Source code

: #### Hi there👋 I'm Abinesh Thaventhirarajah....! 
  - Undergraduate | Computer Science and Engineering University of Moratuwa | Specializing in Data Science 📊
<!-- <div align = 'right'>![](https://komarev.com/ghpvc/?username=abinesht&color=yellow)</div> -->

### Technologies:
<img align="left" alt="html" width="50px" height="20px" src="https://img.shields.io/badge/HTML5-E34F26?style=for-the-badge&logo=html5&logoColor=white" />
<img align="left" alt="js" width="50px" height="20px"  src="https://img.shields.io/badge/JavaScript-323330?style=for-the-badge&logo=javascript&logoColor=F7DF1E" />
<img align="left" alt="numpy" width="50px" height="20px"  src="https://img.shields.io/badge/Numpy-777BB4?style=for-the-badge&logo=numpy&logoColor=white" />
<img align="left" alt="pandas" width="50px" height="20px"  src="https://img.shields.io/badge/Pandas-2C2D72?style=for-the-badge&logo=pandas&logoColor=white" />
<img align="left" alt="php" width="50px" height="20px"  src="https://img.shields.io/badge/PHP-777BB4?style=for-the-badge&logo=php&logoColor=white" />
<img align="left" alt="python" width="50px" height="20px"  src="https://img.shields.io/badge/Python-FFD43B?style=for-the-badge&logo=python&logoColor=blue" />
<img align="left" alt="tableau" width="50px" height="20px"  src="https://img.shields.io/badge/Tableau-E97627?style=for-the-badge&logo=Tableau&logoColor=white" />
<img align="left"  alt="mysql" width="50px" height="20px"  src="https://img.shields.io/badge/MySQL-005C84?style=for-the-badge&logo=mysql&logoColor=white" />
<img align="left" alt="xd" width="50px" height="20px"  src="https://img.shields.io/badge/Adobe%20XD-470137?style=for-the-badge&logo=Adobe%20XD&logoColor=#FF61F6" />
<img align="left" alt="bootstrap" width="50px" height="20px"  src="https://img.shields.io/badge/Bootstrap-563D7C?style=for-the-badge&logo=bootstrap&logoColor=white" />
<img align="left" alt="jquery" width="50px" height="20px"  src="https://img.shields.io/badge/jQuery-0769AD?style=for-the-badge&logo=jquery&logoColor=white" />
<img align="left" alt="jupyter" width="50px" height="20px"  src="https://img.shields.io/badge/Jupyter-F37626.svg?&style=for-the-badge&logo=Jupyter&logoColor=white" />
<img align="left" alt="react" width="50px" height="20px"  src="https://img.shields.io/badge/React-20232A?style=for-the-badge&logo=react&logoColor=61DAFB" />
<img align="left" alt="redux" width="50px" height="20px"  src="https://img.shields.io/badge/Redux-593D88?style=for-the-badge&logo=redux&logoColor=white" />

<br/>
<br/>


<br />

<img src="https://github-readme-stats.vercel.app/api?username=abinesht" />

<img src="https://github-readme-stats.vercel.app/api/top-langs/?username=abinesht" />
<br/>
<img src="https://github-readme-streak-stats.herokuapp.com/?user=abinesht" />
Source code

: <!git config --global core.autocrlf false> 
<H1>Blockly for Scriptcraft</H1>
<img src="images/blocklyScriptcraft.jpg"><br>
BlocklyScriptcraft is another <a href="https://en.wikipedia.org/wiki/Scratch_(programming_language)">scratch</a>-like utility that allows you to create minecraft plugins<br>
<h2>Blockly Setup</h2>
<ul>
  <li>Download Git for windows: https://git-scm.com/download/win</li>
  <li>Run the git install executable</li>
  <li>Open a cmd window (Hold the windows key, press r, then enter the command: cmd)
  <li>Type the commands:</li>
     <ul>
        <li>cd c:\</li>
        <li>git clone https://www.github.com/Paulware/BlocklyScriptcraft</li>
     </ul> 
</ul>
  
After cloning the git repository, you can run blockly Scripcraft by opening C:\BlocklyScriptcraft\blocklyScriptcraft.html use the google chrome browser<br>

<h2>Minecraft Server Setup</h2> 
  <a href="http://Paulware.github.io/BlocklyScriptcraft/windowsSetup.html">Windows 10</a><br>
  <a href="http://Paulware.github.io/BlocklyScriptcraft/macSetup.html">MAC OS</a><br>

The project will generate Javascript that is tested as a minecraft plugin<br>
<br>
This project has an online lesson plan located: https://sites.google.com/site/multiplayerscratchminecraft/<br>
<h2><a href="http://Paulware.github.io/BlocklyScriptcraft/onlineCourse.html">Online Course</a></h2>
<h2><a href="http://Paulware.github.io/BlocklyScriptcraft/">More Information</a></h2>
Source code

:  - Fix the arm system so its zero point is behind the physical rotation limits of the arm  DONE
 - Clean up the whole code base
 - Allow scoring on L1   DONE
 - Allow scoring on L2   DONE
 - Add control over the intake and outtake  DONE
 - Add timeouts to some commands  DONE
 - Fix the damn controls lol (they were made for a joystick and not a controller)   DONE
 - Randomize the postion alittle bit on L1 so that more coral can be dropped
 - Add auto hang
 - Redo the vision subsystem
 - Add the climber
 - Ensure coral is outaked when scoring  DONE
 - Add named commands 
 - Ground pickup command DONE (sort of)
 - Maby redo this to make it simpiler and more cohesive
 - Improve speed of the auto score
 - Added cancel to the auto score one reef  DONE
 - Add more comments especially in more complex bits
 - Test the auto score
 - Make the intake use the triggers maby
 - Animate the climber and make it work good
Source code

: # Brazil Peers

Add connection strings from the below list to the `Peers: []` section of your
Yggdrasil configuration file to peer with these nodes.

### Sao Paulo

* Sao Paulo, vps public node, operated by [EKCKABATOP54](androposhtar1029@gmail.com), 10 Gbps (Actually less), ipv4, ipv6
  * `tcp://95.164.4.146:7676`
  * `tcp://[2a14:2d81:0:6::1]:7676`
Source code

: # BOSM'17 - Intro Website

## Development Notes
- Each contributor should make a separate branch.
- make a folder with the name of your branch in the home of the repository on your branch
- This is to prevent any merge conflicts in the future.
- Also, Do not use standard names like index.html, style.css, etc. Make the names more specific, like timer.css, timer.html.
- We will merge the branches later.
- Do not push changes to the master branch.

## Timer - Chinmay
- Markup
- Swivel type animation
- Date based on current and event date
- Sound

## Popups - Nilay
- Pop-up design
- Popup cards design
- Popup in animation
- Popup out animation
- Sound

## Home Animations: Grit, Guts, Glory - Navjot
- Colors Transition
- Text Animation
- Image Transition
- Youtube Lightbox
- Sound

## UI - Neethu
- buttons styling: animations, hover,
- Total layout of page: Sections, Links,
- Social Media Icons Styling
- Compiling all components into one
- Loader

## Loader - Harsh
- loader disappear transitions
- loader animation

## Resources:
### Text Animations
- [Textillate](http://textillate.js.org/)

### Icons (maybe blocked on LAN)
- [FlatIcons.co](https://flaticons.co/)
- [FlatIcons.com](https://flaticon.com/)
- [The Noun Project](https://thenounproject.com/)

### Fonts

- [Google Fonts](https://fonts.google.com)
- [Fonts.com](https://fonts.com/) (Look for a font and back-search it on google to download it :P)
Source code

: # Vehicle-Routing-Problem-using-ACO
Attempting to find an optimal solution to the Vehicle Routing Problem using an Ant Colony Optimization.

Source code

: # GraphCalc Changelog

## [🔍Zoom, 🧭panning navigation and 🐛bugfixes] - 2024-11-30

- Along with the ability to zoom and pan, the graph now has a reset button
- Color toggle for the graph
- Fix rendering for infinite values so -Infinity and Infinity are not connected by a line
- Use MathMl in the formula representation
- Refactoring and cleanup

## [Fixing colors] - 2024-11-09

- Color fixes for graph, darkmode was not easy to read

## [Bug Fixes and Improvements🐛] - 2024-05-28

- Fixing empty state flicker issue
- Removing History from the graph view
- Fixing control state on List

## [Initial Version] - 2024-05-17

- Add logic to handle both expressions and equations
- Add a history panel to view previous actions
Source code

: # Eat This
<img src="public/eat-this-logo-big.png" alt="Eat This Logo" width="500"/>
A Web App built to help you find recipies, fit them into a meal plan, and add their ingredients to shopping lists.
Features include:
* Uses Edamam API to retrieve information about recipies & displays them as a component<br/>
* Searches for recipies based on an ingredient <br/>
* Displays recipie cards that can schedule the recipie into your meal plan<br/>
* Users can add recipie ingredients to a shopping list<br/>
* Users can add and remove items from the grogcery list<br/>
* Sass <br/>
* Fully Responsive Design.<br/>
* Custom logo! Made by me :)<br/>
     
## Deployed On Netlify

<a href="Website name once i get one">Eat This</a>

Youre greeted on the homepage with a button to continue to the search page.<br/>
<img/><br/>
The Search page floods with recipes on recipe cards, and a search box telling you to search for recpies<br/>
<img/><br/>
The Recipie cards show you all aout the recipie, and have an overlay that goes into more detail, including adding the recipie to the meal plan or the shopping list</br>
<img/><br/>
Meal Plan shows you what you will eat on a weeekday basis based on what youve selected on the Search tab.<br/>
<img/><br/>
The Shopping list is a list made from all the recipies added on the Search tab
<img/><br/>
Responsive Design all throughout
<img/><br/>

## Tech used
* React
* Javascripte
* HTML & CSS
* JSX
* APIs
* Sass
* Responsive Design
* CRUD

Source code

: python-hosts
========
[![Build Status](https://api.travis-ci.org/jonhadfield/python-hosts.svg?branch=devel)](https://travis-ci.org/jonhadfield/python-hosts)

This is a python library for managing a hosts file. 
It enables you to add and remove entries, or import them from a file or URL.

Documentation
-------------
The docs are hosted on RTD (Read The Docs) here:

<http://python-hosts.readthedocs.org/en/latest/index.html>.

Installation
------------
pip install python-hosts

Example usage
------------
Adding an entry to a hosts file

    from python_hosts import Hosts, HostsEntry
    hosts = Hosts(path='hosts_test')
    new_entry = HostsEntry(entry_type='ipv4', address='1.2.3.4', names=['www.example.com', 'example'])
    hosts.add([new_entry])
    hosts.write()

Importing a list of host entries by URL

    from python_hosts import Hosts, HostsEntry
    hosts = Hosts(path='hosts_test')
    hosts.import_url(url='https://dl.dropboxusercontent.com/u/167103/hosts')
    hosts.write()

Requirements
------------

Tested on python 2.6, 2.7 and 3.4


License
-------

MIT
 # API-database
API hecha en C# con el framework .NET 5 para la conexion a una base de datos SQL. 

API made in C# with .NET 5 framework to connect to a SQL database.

■ Task directions ■
Starting with the line that holds "- [FlatIcons.co](https://flaticons.co/)" and ending with the line that holds "# GraphCalc Changelog", retype every line in the data above exactly, and nothing else.

■ Solution ■
- [FlatIcons.co](https://flaticons.co/)
- [FlatIcons.com](https://flaticon.com/)
- [The Noun Project](https://thenounproject.com/)

### Fonts

- [Google Fonts](https://fonts.google.com)
- [Fonts.com](https://fonts.com/) (Look for a font and back-search it on google to download it :P)
Source code

: # Vehicle-Routing-Problem-using-ACO
Attempting to find an optimal solution to the Vehicle Routing Problem using an Ant Colony Optimization.

Source code

: # GraphCalc Changelog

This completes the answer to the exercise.